There is one slightly touchy thing we need to be careful about: Kronecker products. When the upper index is a pair $(i_1,i_2)$ with $1\leq i_1\leq n_1$ and $1\leq i_2\leq n_2$ we have to pick an order on the set of such pairs. We’ll always use the “lexicographic” order. That is, we start with $(1,1)$, then $(1,2)$, and so on until $(1,n_2)$ before starting over with $(2,1)$, $(2,2)$, and so on. Let’s write out a couple examples just to be clear:

$\displaystyle\begin{pmatrix}s_1^1&s_2^1\\s_1^2&s_2^2\end{pmatrix}\boxtimes\begin{pmatrix}t_1^1&t_2^1&t_3^1\\t_1^2&t_2^2&t_3^2\end{pmatrix}=\begin{pmatrix}s_1^1t_1^1&s_1^1t_2^1&s_1^1t_3^1&s_2^1t_1^1&s_2^1t_2^1&s_2^1t_3^1\\s_1^1t_1^2&s_1^1t_2^2&s_1^1t_3^2&s_2^1t_1^2&s_2^1t_2^2&s_2^1t_3^2\\s_1^2t_1^1&s_1^2t_2^1&s_1^2t_3^1&s_2^2t_1^1&s_2^2t_2^1&s_2^2t_3^1\\s_1^2t_1^2&s_1^2t_2^2&s_1^2t_3^2&s_2^2t_1^2&s_2^2t_2^2&s_2^2t_3^2\end{pmatrix}$

$\displaystyle\begin{pmatrix}t_1^1&t_2^1&t_3^1\\t_1^2&t_2^2&t_3^2\end{pmatrix}\boxtimes\begin{pmatrix}s_1^1&s_2^1\\s_1^2&s_2^2\end{pmatrix}=\begin{pmatrix}t_1^1s_1^1&t_1^1s_2^1&t_2^1s_1^1&t_2^1s_2^1&t_3^1s_1^1&t_3^1s_2^1\\t_1^1s_1^2&t_1^1s_2^2&t_2^1s_1^2&t_2^1s_2^2&t_3^1s_1^2&t_3^1s_2^2\\t_1^2s_1^1&t_1^2s_2^1&t_2^2s_1^1&t_2^2s_2^1&t_3^2s_1^1&t_3^2s_2^1\\t_1^2s_1^2&t_1^2s_2^2&t_2^2s_1^2&t_2^2s_2^2&t_3^2s_1^2&t_3^2s_2^2\end{pmatrix}$

So the Kronecker product depends on the order of multiplication. But this dependence is somewhat illusory. The only real difference is reordering the bases we use for the tensor products of the vector spaces involved, and so a change of basis can turn one into the other. This is an example of how matrices can carry artifacts of our choice of bases.

May 30, 2008 Posted by | Algebra, Linear Algebra | 7 Comments

## Matrices IV

Like we saw with the tensor product of vector spaces, the dual space construction turns out to be a functor. In fact, it’s a contravariant functor. That is, if we have a linear transformation $T:U\rightarrow V$ we get a linear transformation $T^*:V^*\rightarrow U^*$. As usual, we ask what this looks like for matrices.

First, how do we define the dual transformation?
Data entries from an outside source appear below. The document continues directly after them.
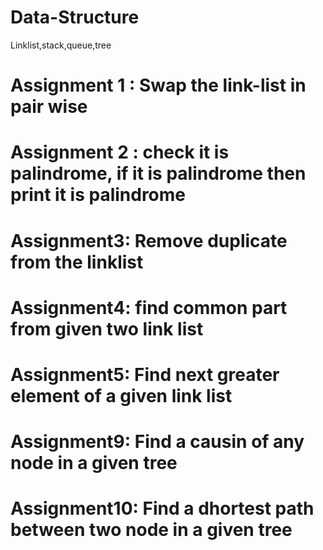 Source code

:
# Data-Structure
Linklist,stack,queue,tree


# Assignment 1 : Swap the link-list in pair wise
# Assignment 2 : check it is palindrome, if it is palindrome then print it is palindrome
# Assignment3: Remove duplicate from the linklist
# Assignment4: find common part from given two link list
# Assignment5: Find next greater element of a given link list
# Assignment9: Find a causin of any node in a given tree
# Assignment10: Find a dhortest path between two node in a given tree

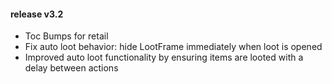 #### release v3.2

- Toc Bumps for retail
- Fix auto loot behavior: hide LootFrame immediately when loot is opened
- Improved auto loot functionality by ensuring items are looted with a delay between actions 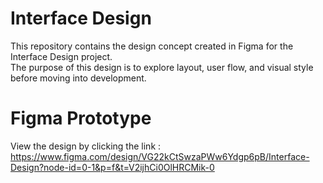 # Interface Design 
This repository contains the design concept created in Figma for the Interface Design project.  
The purpose of this design is to explore layout, user flow, and visual style before moving into development.
# Figma Prototype 
View the design by clicking the link :
https://www.figma.com/design/VG22kCtSwzaPWw6Ydgp6pB/Interface-Design?node-id=0-1&p=f&t=V2ijhCi0OlHRCMik-0
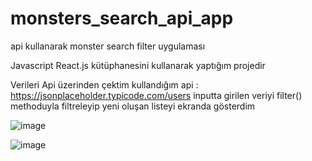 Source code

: # monsters_search_api_app
api kullanarak monster search filter uygulaması 

Javascript React.js kütüphanesini kullanarak yaptığım projedir

Verileri Api üzerinden çektim
kullandığım api : https://jsonplaceholder.typicode.com/users
inputta girilen veriyi filter() methoduyla filtreleyip yeni oluşan listeyi ekranda gösterdim

![image](https://user-images.githubusercontent.com/110103127/192512832-6c5d9e2f-ab2d-4d96-8df0-91aa0d1af401.png)

![image](https://user-images.githubusercontent.com/110103127/192512882-0d364952-1519-4abf-bb81-e32021cd4c9d.png)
It turns out this is the contravariant functor represented by $\mathbb{F}$. That is, if $\mu:V\rightarrow\mathbb{F}$ is a linear functional, we define $T^*(\mu)=\mu\circ T:U\rightarrow\mathbb{F}$. In terms of the action on vectors, $\left[T^*(\mu)\right](v)=\mu(T(v))$

Now let’s assume that $U$ and $V$ are finite-dimensional, and pick bases $\left\{e_i\right\}$ and $\left\{f_k\right\}$ for $U$ and $V$, respectively. Then the linear transformation $T$ has matrix coefficients $t_i^k$. We also get the dual bases $\left\{\epsilon^j\right\}$ of $U^*$ and $\left\{\phi^l\right\}$ of $V^*$.
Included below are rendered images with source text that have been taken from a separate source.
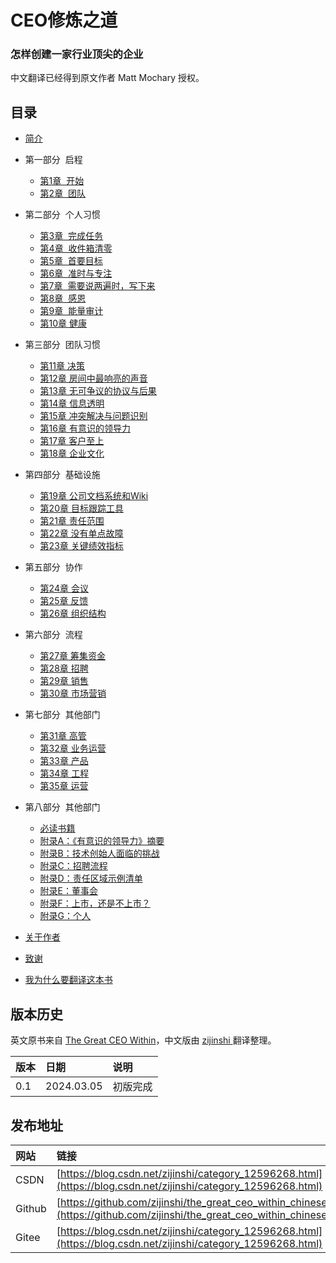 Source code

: # CEO修炼之道
### 怎样创建一家行业顶尖的企业


中文翻译已经得到原文作者 Matt Mochary 授权。

## 目录

*  [简介](introduction.md)

* 第一部分  启程
  * [第1章  开始](part1/chapter1.md)
  * [第2章  团队](part1/chapter2.md)    

* 第二部分  个人习惯
  * [第3章  完成任务](part2/chapter3.md)
  * [第4章  收件箱清零](part2/chapter4.md)
  * [第5章  首要目标](part2/chapter5.md)
  * [第6章  准时与专注](part2/chapter6.md)
  * [第7章  需要说两遍时，写下来](part2/chapter7.md)
  * [第8章  感恩](part2/chapter8.md)
  * [第9章  能量审计](part2/chapter9.md)
  * [第10章 健康](part2/chapter10.md)

* 第三部分  团队习惯
  * [第11章 决策](part3/chapter11.md)
  * [第12章 房间中最响亮的声音](part3/chapter12.md)
  * [第13章 无可争议的协议与后果](part3/chapter13.md)
  * [第14章 信息透明](part3/chapter14.md)
  * [第15章 冲突解决与问题识别](part3/chapter15.md)
  * [第16章 有意识的领导力](part3/chapter16.md)
  * [第17章 客户至上](part3/chapter17.md)
  * [第18章 企业文化](part3/chapter18.md)
 
* 第四部分  基础设施
  * [第19章 公司文档系统和Wiki](part4/chapter19.md)
  * [第20章 目标跟踪工具](part4/chapter20.md)
  * [第21章 责任范围](part4/chapter21.md)
  * [第22章 没有单点故障](part4/chapter22.md)
  * [第23章 关键绩效指标](part4/chapter23.md)
 
* 第五部分  协作   
  * [第24章 会议](part5/chapter24.md)
  * [第25章 反馈](part5/chapter25.md)
  * [第26章 组织结构](part5/chapter26.md)

* 第六部分  流程
  * [第27章 筹集资金](part6/chapter27.md)
  * [第28章 招聘](part6/chapter28.md)
  * [第29章 销售](part6/chapter29.md)
  * [第30章 市场营销](part6/chapter30.md)

* 第七部分  其他部门
  * [第31章 高管](part7/chapter31.md)
  * [第32章 业务运营](part7/chapter32.md)
  * [第33章 产品](part7/chapter33.md)
  * [第34章 工程](part7/chapter34.md)
  * [第35章 运营](part7/chapter35.md)

* 第八部分  其他部门
  * [必读书籍](part8/essential_reading.md)
  * [附录A：《有意识的领导力》摘要](part8/essential_reading.md)
  * [附录B：技术创始人面临的挑战](part8/essential_reading.md)
  * [附录C：招聘流程](part8/essential_reading.md)
  * [附录D：责任区域示例清单](part8/essential_reading.md)
  * [附录E：董事会](part8/essential_reading.md)
  * [附录F：上市，还是不上市？](part8/essential_reading.md)
  * [附录G：个人](part8/essential_reading.md)

* [关于作者](about_author.md)
* [致谢](acknowledge.md)
* [我为什么要翻译这本书](why.md)
        
        
 
## 版本历史

英文原书来自 [The Great CEO Within](https://docs.google.com/document/d/1ZJZbv4J6FZ8Dnb0JuMhJxTnwl-dwqx5xl0s65DE3wO8)，中文版由 [ zijinshi ](https://github.com/zijinshi) 翻译整理。

| 版本 | 日期 | 说明 |
| :--- | :--- | :--- |
| 0.1 | 2024.03.05 | 初版完成 |


## 发布地址
| 网站 | 链接 |
| :--- | :--- |
| CSDN | [https://blog.csdn.net/zijinshi/category_12596268.html](https://blog.csdn.net/zijinshi/category_12596268.html) |
| Github | [https://github.com/zijinshi/the_great_ceo_within_chinese](https://github.com/zijinshi/the_great_ceo_within_chinese) |
| Gitee | [https://blog.csdn.net/zijinshi/category_12596268.html](https://blog.csdn.net/zijinshi/category_12596268.html) |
Given a basic linear functional $\phi^l$ on $V$, we want to write $T^*(\phi^l)$ in terms of the $\epsilon^j$. So let’s evaluate it on a generic basis vector $e_i$ and see what we get. The formula above shows us that

$\left[T^*(\phi^l)\right](e_i)=\phi^l(T(e_i))=\phi^l(t_i^kf_k)=t_i^k\delta_k^l=t_i^l$

In other words, we can write $T^*(\phi^l)=t_j^l\epsilon^j$. The same matrix works, but we use its indices differently.
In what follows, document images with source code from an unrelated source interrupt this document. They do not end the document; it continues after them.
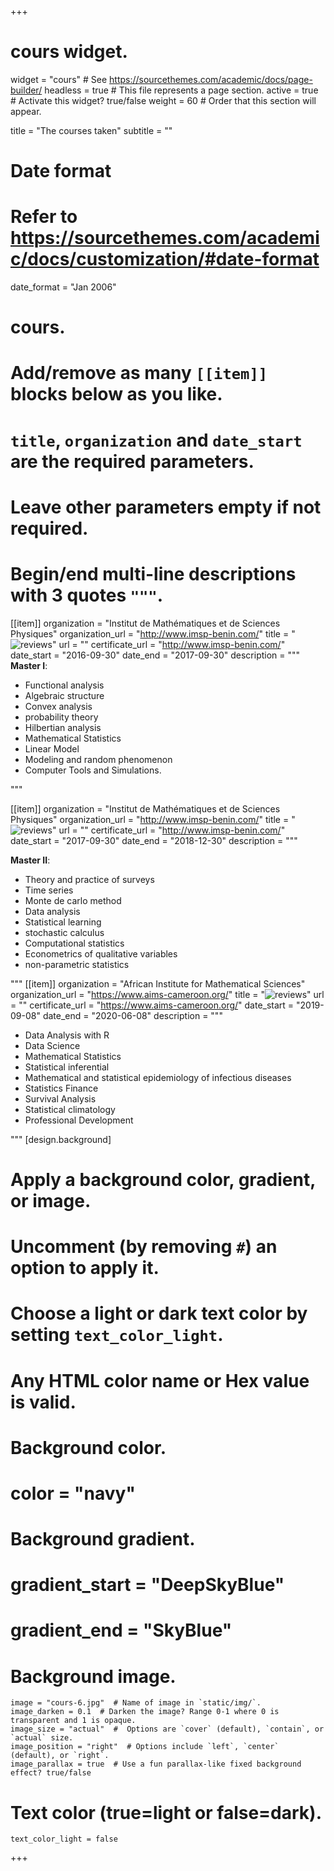 +++
# cours widget.
widget = "cours"  # See https://sourcethemes.com/academic/docs/page-builder/
headless = true  # This file represents a page section.
active = true  # Activate this widget? true/false
weight = 60  # Order that this section will appear.

title = "The courses taken"
subtitle = ""

# Date format
#   Refer to https://sourcethemes.com/academic/docs/customization/#date-format
date_format = "Jan 2006"

# cours.
#   Add/remove as many `[[item]]` blocks below as you like.
#   `title`, `organization` and `date_start` are the required parameters.
#   Leave other parameters empty if not required.
#   Begin/end multi-line descriptions with 3 quotes `"""`.

[[item]]
  organization = "Institut de Mathématiques et de Sciences Physiques"
  organization_url = "http://www.imsp-benin.com/"
  title = "![reviews](../../img/imsp.jpg)"
  url = ""
  certificate_url = "http://www.imsp-benin.com/"
  date_start = "2016-09-30"
  date_end = "2017-09-30"
  description = """
  **Master I**: 
  * Functional analysis
  * Algebraic structure
  * Convex analysis
  * probability theory 
  * Hilbertian analysis
  * Mathematical Statistics
  * Linear Model
  * Modeling and random phenomenon
  * Computer Tools and Simulations.
  
  """
  
  [[item]]
  organization = "Institut de Mathématiques et de Sciences Physiques"
  organization_url = "http://www.imsp-benin.com/"
  title = "![reviews](../../img/imsp.jpg)"
  url = ""
  certificate_url = "http://www.imsp-benin.com/"
  date_start = "2017-09-30"
  date_end = "2018-12-30"
  description = """
  
  **Master II**:
  
  * Theory and practice of surveys
  * Time series
  * Monte de carlo method
  * Data analysis
  * Statistical learning
  * stochastic calculus
  * Computational statistics
  * Econometrics of qualitative variables
  * non-parametric statistics 
  
  """
[[item]]
  organization = "African Institute for Mathematical Sciences"
  organization_url = "https://www.aims-cameroon.org/"
  title = "![reviews](../../img/aims.jpg)"
  url = ""
  certificate_url = "https://www.aims-cameroon.org/"
  date_start = "2019-09-08"
  date_end = "2020-06-08"
  description = """
  
  * Data Analysis with R
  * Data Science
  * Mathematical Statistics
  * Statistical inferential
  * Mathematical and statistical epidemiology of infectious diseases
  * Statistics Finance
  * Survival Analysis
  * Statistical climatology
  * Professional Development 
  
  """
[design.background]
  # Apply a background color, gradient, or image.
  # Uncomment (by removing `#`) an option to apply it.
  # Choose a light or dark text color by setting `text_color_light`.
  # Any HTML color name or Hex value is valid.

  # Background color.
  # color = "navy"
  

  
  # Background gradient.
  # gradient_start = "DeepSkyBlue"
  # gradient_end = "SkyBlue"
  
  # Background image.
    image = "cours-6.jpg"  # Name of image in `static/img/`.
    image_darken = 0.1  # Darken the image? Range 0-1 where 0 is transparent and 1 is opaque.
    image_size = "actual"  #  Options are `cover` (default), `contain`, or `actual` size.
    image_position = "right"  # Options include `left`, `center` (default), or `right`.
    image_parallax = true  # Use a fun parallax-like fixed background effect? true/false


  # Text color (true=light or false=dark).
    text_color_light = false
+++


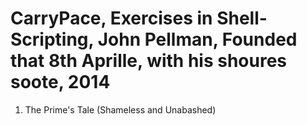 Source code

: CarryPace,
Exercises in Shell-Scripting,
John Pellman,
Founded that 8th Aprille, with his shoures soote, 2014
=============================================================
1. The Prime's Tale (Shameless and Unabashed)

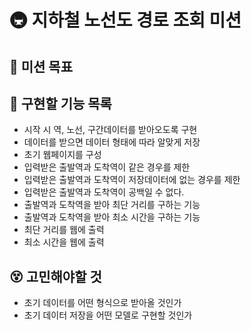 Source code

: # 🚇 지하철 노선도 경로 조회 미션

## 🎯 미션 목표

## 📝 구현할 기능 목록

- 시작 시 역, 노선, 구간데이터를 받아오도록 구현
- 데이터를 받으면 데이터 형태에 따라 알맞게 저장
- 초기 웹페이지를 구성
- 입력받은 출발역과 도착역이 같은 경우를 제한
- 입력받은 출발역과 도착역이 저장데이터에 없는 경우를 제한
- 입력받은 출발역과 도착역이 공백일 수 없다.
- 출발역과 도착역을 받아 최단 거리를 구하는 기능
- 출발역과 도착역을 받아 최소 시간을 구하는 기능
- 최단 거리를 웹에 출력
- 최소 시간을 웹에 출력

## 😵 고민해야할 것

- 초기 데이터를 어떤 형식으로 받아올 것인가
- 초기 데이터 저장을 어떤 모델로 구현할 것인가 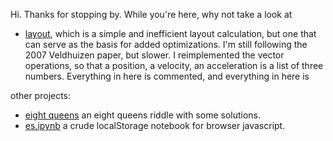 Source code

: Hi. Thanks for stopping by. While you're here, why not take a look at 
* [layout](https://github.com/mooreolith/layout), which is a simple and inefficient layout calculation,
  but one that can serve as the basis for added optimizations. I'm still following the 2007 Veldhuizen
  paper, but slower. I reimplemented the vector operations, so that a position, a velocity, an
  acceleration is a list of three numbers. Everything in here is commented, and everything in here is  

other projects:
* [eight queens](https://mooreolith.github.io/eight-queens) an eight queens riddle with some solutions.
* [es.ipynb](https://mooreolith.github.io/es.ipynb) a crude localStorage notebook for browser javascript.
In general, given a linear functional $\mu$ with coefficients $\mu_l$ we find the coefficients of $T^*(\mu)$ as $t_j^l\mu_l$. The value $\left[T^*(\mu)\right](v)=\mu(T(u))$ becomes $\mu_lt_i^lu^i$. Notice that the summation convention tells us this must be a scalar (as we expect) because there are no unpaired indices. Also notice that because we can use the same matrix for two different transformations we seem to have an ambiguity: is the lower index running over a basis for $U$ or one for $U^*$? Luckily, since every basis gives rise to a dual basis, we don’t need to care. Both spaces have the same dimension anyhow.

May 28, 2008 Posted by | Algebra, Linear Algebra | 2 Comments

## Dual Spaces

Another thing vector spaces come with is duals. That is, given a vector space $V$ we have the dual vector space $V^*=\hom(V,\mathbb{F})$ of “linear functionals” on $V$ — linear functions from $V$ to the base field $\mathbb{F}$. Again we ask how this looks in terms of bases.

So let’s take a finite-dimensional vector space $V$ with basis $\left\{e_i\right\}$, and consider some linear functional $\mu\in V^*$. Like any linear function, we can write down matrix coefficients $\mu_i=\mu(e_i)$. Notice that since our target space (the base field $\mathbb{F}$) is only one-dimensional, we don’t need another index to count its basis.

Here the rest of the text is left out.